# Definition of Limit of the Function

## Related Calculator: Limit Calculator

We already talked about limit of the sequence and since sequence is particular case of function then there will be similarity between sequence and function. And also we will extend some concepts.

Example 1. Let's investigate behavior of y=x^2 near point x=2.

To do this let's take points sufficiently close to 2 and evaluate corresponding y-values.

 x 1.9 1.99 1.999 2.0001 2.001 2.01 y=x^2 3.61 3.9601 3.996 4.0004 4.004 4.0401

We see that as x approaches 2, f(x) approaches 4, no matter we take points greater than 2 or less than 2. We write this fact as lim_(x->2)x^2=4.

Definition.

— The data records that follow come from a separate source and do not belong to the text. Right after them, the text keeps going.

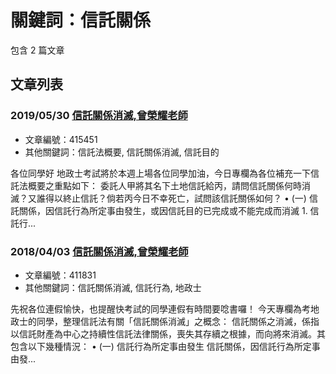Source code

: # 關鍵詞：信託關係

包含 2 篇文章

## 文章列表

### 2019/05/30 [信託關係消滅,曾榮耀老師](../../articles/415451_%E4%BF%A1%E8%A8%97%E9%97%9C%E4%BF%82%E6%B6%88%E6%BB%85%2C%E6%9B%BE%E6%A6%AE%E8%80%80%E8%80%81%E5%B8%AB.md)
- 文章編號：415451
- 其他關鍵詞：信託法概要, 信託關係消滅, 信託目的

各位同學好 地政士考試將於本週上場各位同學加油，今日專欄為各位補充一下信託法概要之重點如下： 委託人甲將其名下土地信託給丙，請問信託關係何時消滅？又誰得以終止信託？倘若丙今日不幸死亡，試問該信託關係如何？ • (一) 信託關係，因信託行為所定事由發生，或因信託目的已完成或不能完成而消滅 1. 信託行...

### 2018/04/03 [信託關係消滅,曾榮耀老師](../../articles/411831_%E4%BF%A1%E8%A8%97%E9%97%9C%E4%BF%82%E6%B6%88%E6%BB%85%2C%E6%9B%BE%E6%A6%AE%E8%80%80%E8%80%81%E5%B8%AB.md)
- 文章編號：411831
- 其他關鍵詞：信託關係消滅, 信託行為, 地政士

先祝各位連假愉快，也提醒快考試的同學連假有時間要唸書囉！ 今天專欄為考地政士的同學，整理信託法有關「信託關係消滅」之概念： 信託關係之消滅，係指以信託財產為中心之持續性信託法律關係，喪失其存續之根據，而向將來消滅。其包含以下幾種情況： • (一) 信託行為所定事由發生 信託關係，因信託行為所定事由發...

We write that lim_(x->a)f(x)=L and say "the limit of f(x), as x approaches a, equals L" if for any epsilon>0 there exists delta>0 such that |f(x)-L|<epsilon when |x-a|<delta.

In simple words this means that lim_(x->a)f(x)=L if we can make f(x) as close to L as we like by taking x sufficiently close to a.

We will also use following notation: f(x)->L as x->a.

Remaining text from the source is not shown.